*** Block opens ***

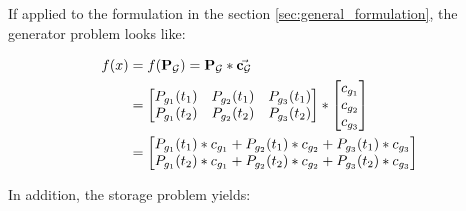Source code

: If applied to the formulation in the section \ref{sec:general_formulation}, the generator problem looks like:

\begin{subequations}
	\begin{align}
		f(x) &= f(\vb{P_\mathcal{G}}) = \vb{P_\mathcal{G}} * \va{c_\mathcal{G}}\\
		& = \begin{bmatrix}
			P_{g_1}(t_1) & P_{g_2}(t_1) & P_{g_3}(t_1) \\
			P_{g_1}(t_2) & P_{g_2}(t_2) & P_{g_3}(t_2)
		\end{bmatrix} * \begin{bmatrix}
			c_{g_1} \\
			c_{g_2} \\
			c_{g_3}
		\end{bmatrix} \\
		& = \begin{bmatrix}
			P_{g_1}(t_1) * c_{g_1} + P_{g_2}(t_1) * c_{g_2} + P_{g_3}(t_1) * c_{g_3} \\
			P_{g_1}(t_2) * c_{g_1} + P_{g_2}(t_2) * c_{g_2} + P_{g_3}(t_2) * c_{g_3} \\
		\end{bmatrix}
	\end{align}
\end{subequations}

In addition, the storage problem yields:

*** Block closes ***

Could you report every line of the material that contains the string "problem"?

THE COMPLETED TASK:
: If applied to the formulation in the section \ref{sec:general_formulation}, the generator problem looks like:
In addition, the storage problem yields:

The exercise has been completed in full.